_Task goal_
The lines wanted are those in the data below that include "schermo".

_Records provided_

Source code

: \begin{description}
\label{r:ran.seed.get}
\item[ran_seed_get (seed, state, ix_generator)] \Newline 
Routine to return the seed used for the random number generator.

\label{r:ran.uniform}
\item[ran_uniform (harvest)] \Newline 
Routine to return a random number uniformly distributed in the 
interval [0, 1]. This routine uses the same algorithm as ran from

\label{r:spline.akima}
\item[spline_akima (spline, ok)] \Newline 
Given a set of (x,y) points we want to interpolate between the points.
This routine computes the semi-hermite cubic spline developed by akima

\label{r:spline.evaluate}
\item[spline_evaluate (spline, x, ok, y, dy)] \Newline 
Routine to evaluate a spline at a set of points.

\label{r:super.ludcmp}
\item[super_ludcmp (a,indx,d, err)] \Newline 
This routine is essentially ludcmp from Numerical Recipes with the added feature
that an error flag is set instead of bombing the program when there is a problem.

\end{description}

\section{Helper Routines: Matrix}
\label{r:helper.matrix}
* * *
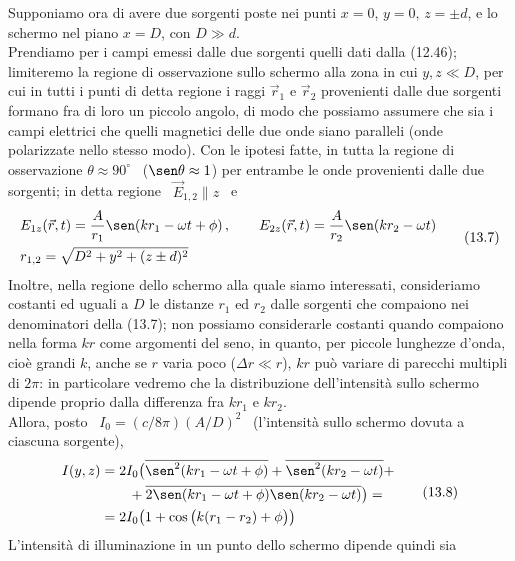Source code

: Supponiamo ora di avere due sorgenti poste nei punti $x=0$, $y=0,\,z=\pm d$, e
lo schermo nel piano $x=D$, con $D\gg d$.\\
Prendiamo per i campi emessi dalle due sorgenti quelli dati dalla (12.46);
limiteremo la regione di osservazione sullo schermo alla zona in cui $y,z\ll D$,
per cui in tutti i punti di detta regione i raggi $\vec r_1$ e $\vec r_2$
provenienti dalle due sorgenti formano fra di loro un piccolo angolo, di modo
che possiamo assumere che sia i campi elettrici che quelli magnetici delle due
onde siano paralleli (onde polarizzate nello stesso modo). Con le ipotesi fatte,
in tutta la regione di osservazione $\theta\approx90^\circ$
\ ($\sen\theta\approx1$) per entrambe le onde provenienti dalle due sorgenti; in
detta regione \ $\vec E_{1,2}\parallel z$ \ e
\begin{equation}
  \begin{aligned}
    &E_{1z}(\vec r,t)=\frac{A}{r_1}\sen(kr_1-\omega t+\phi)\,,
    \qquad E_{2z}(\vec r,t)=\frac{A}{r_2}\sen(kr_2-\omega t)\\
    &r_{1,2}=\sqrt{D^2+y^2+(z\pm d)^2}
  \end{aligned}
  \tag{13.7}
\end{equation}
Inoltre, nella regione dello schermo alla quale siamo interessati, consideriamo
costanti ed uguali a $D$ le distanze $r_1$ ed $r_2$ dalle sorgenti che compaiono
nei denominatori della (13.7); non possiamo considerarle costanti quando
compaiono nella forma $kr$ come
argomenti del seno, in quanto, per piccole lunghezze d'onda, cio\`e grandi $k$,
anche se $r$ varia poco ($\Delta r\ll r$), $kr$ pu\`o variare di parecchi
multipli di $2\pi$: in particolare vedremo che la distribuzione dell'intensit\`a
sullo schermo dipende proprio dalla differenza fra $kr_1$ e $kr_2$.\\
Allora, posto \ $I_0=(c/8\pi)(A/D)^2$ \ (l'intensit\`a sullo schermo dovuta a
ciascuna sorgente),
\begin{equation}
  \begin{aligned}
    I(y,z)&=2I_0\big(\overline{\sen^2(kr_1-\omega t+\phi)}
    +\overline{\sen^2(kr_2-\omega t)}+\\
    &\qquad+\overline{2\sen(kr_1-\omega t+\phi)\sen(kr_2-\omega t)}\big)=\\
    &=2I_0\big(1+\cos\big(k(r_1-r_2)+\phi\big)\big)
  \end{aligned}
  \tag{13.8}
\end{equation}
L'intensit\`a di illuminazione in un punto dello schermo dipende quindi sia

_Exercise response_
lo schermo nel piano $x=D$, con $D\gg d$.\\
limiteremo la regione di osservazione sullo schermo alla zona in cui $y,z\ll D$,
Inoltre, nella regione dello schermo alla quale siamo interessati, consideriamo
sullo schermo dipende proprio dalla differenza fra $kr_1$ e $kr_2$.\\
Allora, posto \ $I_0=(c/8\pi)(A/D)^2$ \ (l'intensit\`a sullo schermo dovuta a
L'intensit\`a di illuminazione in un punto dello schermo dipende quindi sia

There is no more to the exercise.